Hierarchical Microdata Synthesis#

The Problem#

Real microdata has hierarchical structure:

Household
├── Tax Unit 1
│   ├── Person 1 (Head)
│   ├── Person 2 (Spouse)
│   └── Person 3 (Dependent)
└── Tax Unit 2
    └── Person 4 (Adult child)

Variables exist at each level:

  • Household: Total income, dwelling type, region

  • Tax Unit: Tax liability, EITC eligibility, filing status

  • Person: Age, earnings, education, employment

Relationships matter:

  • Spouse ages are correlated

  • Children’s ages depend on parent ages

  • All members must share the same household income

  • Tax unit aggregates must sum to household totals

The question: Should microplex flatten this to single records or directly model the hierarchy?

Approach 1: Flattening#

The Idea#

Represent each person as a row with household/tax unit variables copied:

person_id | age | household_income | tax_unit_income | region
----------|-----|------------------|-----------------|--------
1         | 42  | 120000          | 100000          | CA
2         | 40  | 120000          | 100000          | CA
3         | 8   | 120000          | 100000          | CA
4         | 22  | 120000          | 20000           | CA

Implementation#

Current microplex already supports this:

from microplex import Synthesizer

# Flatten CPS to person-level
flattened = []
for household in cps_households:
    for person in household.members:
        flattened.append({
            # Person-level
            "age": person.age,
            "earnings": person.earnings,
            "education": person.education,

            # Copied from household
            "household_income": household.income,
            "household_size": len(household.members),
            "region": household.region,

            # Copied from tax unit
            "tax_unit_income": person.tax_unit.income,
            "filing_status": person.tax_unit.filing_status,
        })

# Synthesize
synth = Synthesizer(
    target_vars=["earnings", "household_income", "tax_unit_income"],
    condition_vars=["age", "education", "region"],
)
synth.fit(pd.DataFrame(flattened))

Pros#

  1. Simple: Works with existing microplex API

  2. No structural constraints: Just learn conditional distributions

  3. Proven: This is how most survey microdata is released (PUMS, CPS)

  4. Fast: Single model, no hierarchical sampling

Cons#

  1. Loses within-household correlations: Can’t ensure spouse ages are realistic

  2. No consistency enforcement: Can generate different household_income for same household

  3. Inefficient: Copies household-level variables N times (storage + memory)

  4. Can’t enforce aggregation: Tax unit incomes might not sum to household income

Approach 2: Hierarchical Synthesis#

2a.
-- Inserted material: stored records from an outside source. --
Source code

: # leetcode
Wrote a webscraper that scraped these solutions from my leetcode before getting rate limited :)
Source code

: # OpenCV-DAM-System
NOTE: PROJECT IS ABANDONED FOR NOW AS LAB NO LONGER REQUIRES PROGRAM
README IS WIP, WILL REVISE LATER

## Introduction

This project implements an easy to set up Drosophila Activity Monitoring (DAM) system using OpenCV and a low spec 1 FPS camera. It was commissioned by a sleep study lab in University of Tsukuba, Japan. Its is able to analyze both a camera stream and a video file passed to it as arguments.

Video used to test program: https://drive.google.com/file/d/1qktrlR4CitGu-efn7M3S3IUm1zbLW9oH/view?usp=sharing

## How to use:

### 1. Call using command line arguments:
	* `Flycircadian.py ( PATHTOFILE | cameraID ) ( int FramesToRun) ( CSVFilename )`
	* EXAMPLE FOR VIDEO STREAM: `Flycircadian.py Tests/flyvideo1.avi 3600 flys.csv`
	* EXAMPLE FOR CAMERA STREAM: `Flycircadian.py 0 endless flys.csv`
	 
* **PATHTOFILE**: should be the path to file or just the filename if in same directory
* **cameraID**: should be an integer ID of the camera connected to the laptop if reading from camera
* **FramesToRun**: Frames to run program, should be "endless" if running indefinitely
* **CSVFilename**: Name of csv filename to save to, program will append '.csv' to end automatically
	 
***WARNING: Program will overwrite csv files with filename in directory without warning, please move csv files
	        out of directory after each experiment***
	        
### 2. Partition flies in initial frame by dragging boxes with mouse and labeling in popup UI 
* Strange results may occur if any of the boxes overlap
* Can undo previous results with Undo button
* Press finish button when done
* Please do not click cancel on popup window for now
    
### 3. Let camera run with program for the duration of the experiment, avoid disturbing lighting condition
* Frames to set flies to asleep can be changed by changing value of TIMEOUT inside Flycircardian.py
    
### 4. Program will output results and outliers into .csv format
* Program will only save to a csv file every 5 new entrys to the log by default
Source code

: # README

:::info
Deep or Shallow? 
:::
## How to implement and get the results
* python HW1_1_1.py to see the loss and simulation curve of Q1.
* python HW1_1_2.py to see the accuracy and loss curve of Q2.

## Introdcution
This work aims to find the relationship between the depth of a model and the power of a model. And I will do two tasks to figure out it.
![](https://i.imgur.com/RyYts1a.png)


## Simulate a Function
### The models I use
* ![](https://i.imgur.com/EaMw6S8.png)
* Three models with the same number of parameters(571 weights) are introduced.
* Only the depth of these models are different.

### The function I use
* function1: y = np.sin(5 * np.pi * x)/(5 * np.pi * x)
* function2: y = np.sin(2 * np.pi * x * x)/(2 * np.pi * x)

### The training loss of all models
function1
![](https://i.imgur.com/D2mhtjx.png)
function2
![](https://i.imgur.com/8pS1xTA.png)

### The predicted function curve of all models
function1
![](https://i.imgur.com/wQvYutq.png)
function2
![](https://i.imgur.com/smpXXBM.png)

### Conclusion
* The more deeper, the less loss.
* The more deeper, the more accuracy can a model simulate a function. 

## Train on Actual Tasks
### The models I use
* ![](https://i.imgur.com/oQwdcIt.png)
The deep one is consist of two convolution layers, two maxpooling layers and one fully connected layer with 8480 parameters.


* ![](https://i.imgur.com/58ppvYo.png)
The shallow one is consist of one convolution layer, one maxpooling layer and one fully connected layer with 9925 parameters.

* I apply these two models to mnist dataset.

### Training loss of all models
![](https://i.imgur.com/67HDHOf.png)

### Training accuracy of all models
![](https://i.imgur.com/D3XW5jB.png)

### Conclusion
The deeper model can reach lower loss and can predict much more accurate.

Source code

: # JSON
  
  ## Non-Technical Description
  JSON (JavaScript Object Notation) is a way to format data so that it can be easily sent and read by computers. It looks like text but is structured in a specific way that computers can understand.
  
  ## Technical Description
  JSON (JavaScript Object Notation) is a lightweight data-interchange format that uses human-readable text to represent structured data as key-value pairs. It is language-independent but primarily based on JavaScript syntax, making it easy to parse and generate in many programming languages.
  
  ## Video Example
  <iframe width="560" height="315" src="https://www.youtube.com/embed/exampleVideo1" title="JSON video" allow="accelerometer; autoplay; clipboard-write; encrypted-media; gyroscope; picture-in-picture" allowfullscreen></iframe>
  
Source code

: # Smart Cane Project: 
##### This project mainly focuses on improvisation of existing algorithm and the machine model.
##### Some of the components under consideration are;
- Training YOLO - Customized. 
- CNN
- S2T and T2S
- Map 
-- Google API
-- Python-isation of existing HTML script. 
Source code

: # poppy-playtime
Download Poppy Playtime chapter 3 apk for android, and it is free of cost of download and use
Top-Down Sequential Sampling#

Generate in order: household → tax units → persons

# Pseudocode
class HierarchicalSynthesizer:
    def __init__(self):
        # Three separate models
        self.household_model = Synthesizer(
            target_vars=["household_income", "n_tax_units"],
            condition_vars=["region", "year"],
        )
        self.tax_unit_model = Synthesizer(
            target_vars=["tax_unit_income", "filing_status", "n_persons"],
            condition_vars=["household_income", "region"],
        )
        self.person_model = Synthesizer(
            target_vars=["age", "earnings", "education"],
            condition_vars=["tax_unit_income", "filing_status"],
        )

    def generate(self, n_households):
        # 1. Sample households
        households = self.household_model.generate(n_households)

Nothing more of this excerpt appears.